Defending his movie's violence, Quentin Tarantino says slaveholders did "far worse" than any of the gory scenes depicted in "Django Unchained"
If you think "Django Unchained" is violent, Quentin Tarantino has a historical reality check for you: Try slavery.
The "Pulp Fiction" auteur is back with an Antebellum revenge flick that according to early screenings pours on the blood and gore. Tarantino told an audience of British Academy of Film and Television Arts members on Thursday that if anything he spared the lash in his depiction of slavery, according to the Guardian.
"We all intellectually 'know' the brutality and inhumanity of slavery," Tarantino said, "but after you do the research it's no longer intellectual any more, no longer just historical record — you feel it in your bones.
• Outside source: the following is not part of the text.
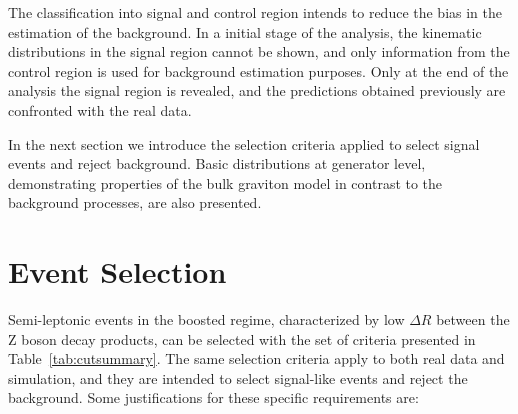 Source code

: The classification into signal and control region intends to reduce the bias in the estimation of the background. In a initial stage of the analysis, the kinematic distributions in the signal region cannot be shown, and only information from the control region is used for background estimation purposes. Only at the end of the analysis the signal region is revealed, and the predictions obtained previously are confronted with the real data.  

In the next section we introduce the selection criteria applied to select signal events and reject background. Basic distributions at generator level, demonstrating properties of the bulk graviton model in contrast to the background processes, are also presented.   

\section{Event Selection}

Semi-leptonic events in the boosted regime, characterized by low $\Delta R$ between the Z boson decay products, can be selected with the set of criteria presented in Table~\ref{tab:cutsummary}. The same selection criteria apply to both real data and simulation, and they are intended to select signal-like events and reject the background. Some justifications for these specific requirements are:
It makes you angry and want to do something … I'm here to tell you, that however bad things get in the movie, a lot worse shit actually happened."
Tarantino's comments indicate that he anticipates the irreverent "Django Unchained" — which opens on Christmas Day — will court controversy for setting its story against the backdrop of the slave trade.
The film centers on a bounty hunter (Christoph Waltz) who partners with a freed slave (Jamie Foxx) to take down a plantation owner, Calvin Candie (Leonardo DiCaprio) who controls his wife. Candie, who speaks with Magnolia-scented menace in the trailers, owns a mixed-race club in Greenville, Miss., and deals in slave-fights.
Perhaps because the film features Tarantino's trademark sardonic humor, some early viewers have compared "Django Unchained" to the works of Mel Brooks.
"Just watched what was basically a three-hour homage to BLAZING SADDLES," @LouLumenick tweeted.
But despite the humor, in an interview with Howard Stern this week, Tarantino indicated that he took the responsibility of depicting slavery very seriously. In particular, he said that shooting a scene where a female slave is brutalized brought him to tears and deeply impacted the crew.
“It was early on in the production, and it was the first time we started officially dealing with that kind of ugliness," Tarantino said. "We later got used to dealing with that kind of ugliness. But that first — it was traumatizing to everybody, none less because of the fact that we were doing it in the real slave area of a real plantation where the slaves lived.
"This actually happened on the grounds," he added. "There was blood in that ground. Those trees had memories of everything that happened there. We could feel the spirits of the old slaves on the property.”
Of course, Tarantino has taken on controversial subjects before. He turned an ultra-violent and satiric eye at the Nazis and an SD colonel nicknamed the "Jew Hunter" and turned it into "Inglourious Basterds." Dealing with charges of insensitivity, it nonetheless collected over $300 million worldwide and was nominated for a Best Picture Oscar.